THE TASK: For the entries below, count the lines that contain the word "config" and reply with that number only.

SUPPLIED RECORDS:
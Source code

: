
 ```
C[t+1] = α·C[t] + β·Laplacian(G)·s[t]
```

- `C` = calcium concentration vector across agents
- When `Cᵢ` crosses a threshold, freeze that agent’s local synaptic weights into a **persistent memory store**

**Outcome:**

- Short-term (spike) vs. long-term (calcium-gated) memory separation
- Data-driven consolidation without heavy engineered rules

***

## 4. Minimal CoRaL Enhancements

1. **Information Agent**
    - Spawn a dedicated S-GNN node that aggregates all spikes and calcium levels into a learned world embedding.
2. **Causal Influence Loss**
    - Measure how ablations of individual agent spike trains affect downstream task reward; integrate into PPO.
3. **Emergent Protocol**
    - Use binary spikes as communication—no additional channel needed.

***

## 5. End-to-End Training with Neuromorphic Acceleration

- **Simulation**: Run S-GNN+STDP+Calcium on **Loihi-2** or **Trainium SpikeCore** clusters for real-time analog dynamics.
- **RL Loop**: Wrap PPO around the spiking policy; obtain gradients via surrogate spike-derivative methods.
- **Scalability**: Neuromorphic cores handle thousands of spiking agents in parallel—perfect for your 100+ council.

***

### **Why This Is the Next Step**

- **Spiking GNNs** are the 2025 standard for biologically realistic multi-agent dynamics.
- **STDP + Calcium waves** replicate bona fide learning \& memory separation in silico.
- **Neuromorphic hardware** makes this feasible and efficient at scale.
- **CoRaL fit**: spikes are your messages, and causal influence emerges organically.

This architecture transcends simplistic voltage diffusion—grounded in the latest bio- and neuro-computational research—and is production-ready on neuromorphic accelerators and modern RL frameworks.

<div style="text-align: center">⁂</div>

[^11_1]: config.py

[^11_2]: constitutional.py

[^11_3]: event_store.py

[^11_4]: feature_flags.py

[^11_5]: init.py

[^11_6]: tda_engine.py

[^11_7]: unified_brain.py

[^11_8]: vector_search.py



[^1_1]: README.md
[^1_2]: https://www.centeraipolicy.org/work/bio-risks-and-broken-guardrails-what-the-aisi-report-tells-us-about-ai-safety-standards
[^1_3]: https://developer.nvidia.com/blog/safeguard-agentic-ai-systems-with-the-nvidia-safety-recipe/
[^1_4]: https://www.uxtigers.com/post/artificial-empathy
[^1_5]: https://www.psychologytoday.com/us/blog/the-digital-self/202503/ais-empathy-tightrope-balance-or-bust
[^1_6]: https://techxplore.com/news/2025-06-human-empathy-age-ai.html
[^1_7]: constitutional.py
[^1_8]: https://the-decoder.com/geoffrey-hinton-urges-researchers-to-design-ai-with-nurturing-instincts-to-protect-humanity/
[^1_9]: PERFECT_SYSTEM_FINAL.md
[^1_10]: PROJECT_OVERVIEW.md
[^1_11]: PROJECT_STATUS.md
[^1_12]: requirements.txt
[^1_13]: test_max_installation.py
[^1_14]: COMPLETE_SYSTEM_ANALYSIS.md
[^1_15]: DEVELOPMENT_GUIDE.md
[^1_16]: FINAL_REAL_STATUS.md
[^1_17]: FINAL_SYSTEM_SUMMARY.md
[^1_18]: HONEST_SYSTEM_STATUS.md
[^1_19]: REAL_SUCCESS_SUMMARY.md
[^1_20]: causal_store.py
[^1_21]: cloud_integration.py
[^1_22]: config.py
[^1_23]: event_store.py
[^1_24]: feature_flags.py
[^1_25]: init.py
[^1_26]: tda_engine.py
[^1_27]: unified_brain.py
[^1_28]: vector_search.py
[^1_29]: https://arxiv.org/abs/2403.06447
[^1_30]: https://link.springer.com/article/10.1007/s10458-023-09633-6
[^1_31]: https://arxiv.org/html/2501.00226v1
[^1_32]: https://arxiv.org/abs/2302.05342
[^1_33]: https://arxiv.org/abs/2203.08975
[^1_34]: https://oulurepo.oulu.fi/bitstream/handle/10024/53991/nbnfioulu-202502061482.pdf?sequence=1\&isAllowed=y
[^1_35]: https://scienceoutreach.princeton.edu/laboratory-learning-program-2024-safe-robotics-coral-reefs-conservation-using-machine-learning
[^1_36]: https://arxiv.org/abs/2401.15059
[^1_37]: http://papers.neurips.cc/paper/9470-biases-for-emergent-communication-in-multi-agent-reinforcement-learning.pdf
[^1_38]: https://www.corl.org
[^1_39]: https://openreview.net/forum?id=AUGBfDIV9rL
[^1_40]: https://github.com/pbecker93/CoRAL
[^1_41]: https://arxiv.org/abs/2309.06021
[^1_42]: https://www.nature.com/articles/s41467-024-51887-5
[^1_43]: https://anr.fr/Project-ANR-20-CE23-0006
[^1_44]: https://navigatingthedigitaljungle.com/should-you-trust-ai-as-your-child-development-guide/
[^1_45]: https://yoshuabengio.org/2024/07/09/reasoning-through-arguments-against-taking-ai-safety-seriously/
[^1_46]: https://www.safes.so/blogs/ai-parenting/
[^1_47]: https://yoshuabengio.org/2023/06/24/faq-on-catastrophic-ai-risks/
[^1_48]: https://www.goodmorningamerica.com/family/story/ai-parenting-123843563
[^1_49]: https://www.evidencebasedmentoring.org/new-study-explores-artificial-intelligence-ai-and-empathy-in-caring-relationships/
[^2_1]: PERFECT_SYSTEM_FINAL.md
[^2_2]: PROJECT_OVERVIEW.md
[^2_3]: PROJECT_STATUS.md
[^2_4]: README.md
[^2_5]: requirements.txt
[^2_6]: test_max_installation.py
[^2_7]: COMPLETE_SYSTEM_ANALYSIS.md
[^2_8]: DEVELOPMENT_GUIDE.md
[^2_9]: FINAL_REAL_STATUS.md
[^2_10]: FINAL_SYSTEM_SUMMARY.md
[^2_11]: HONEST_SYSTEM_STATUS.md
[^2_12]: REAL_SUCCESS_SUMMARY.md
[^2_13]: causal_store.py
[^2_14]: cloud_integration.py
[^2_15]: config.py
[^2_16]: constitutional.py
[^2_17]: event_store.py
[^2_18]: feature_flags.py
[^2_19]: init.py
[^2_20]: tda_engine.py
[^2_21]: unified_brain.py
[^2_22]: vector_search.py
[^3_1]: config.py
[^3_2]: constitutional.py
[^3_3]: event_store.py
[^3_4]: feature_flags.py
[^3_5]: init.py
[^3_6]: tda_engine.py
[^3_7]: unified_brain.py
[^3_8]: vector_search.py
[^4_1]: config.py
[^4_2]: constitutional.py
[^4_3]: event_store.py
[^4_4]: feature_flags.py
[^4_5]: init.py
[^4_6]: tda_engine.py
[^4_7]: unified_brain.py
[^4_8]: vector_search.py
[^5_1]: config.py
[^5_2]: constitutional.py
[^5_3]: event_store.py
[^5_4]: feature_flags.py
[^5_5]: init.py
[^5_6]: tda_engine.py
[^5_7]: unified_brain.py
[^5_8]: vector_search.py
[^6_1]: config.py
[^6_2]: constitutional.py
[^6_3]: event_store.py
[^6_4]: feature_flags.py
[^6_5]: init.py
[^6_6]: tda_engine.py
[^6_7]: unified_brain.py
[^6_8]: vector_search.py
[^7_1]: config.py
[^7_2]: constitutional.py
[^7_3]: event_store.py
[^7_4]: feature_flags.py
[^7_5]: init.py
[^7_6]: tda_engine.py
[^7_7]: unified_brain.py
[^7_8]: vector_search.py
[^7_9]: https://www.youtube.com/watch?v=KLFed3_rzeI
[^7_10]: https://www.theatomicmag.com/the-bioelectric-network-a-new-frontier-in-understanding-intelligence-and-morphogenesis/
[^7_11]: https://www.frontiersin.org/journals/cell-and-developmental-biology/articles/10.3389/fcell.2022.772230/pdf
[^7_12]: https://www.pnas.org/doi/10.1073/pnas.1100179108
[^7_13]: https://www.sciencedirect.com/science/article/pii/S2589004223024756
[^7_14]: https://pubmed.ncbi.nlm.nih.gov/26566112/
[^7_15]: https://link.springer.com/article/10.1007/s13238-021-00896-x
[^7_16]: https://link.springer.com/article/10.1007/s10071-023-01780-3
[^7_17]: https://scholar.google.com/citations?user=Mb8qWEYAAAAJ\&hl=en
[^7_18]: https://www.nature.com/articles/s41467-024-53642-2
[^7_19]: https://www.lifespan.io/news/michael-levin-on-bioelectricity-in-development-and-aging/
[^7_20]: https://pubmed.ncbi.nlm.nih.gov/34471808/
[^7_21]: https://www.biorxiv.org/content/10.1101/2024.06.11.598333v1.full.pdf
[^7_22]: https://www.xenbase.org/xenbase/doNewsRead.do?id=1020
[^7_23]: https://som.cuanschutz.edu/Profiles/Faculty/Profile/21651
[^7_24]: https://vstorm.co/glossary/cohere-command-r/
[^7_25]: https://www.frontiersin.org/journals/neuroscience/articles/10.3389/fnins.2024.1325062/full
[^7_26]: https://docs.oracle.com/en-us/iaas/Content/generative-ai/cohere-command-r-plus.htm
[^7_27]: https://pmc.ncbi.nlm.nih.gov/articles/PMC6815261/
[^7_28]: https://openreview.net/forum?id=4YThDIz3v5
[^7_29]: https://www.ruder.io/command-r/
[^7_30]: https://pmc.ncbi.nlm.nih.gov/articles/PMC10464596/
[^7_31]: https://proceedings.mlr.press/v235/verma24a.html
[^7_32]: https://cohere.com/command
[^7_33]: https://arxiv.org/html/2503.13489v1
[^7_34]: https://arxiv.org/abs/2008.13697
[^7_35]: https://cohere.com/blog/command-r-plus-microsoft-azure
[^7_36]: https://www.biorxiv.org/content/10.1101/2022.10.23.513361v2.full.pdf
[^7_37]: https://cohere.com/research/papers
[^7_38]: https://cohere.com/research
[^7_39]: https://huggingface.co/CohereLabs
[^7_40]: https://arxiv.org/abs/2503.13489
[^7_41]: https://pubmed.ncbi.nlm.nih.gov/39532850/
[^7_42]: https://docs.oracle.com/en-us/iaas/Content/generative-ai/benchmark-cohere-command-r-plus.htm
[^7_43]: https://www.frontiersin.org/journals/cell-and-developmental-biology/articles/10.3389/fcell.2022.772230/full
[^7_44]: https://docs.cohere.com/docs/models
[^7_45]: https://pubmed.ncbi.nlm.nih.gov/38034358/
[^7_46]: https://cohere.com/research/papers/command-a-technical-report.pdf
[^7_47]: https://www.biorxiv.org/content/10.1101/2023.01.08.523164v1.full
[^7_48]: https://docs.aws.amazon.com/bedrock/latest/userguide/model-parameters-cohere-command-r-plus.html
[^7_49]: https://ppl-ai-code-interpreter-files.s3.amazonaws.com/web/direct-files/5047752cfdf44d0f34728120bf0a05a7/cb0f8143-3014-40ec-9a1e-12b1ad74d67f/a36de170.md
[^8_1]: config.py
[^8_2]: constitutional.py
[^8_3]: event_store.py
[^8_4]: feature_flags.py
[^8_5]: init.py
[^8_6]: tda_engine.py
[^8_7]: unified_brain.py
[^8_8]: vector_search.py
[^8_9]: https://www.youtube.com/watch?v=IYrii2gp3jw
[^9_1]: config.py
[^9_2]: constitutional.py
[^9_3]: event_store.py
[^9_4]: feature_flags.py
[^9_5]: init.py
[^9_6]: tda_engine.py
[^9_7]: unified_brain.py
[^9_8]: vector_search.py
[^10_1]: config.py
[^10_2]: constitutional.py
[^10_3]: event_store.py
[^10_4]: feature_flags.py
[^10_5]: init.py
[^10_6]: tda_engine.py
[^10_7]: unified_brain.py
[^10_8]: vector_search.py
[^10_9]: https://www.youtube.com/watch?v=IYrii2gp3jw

WRITTEN RESPONSE: 11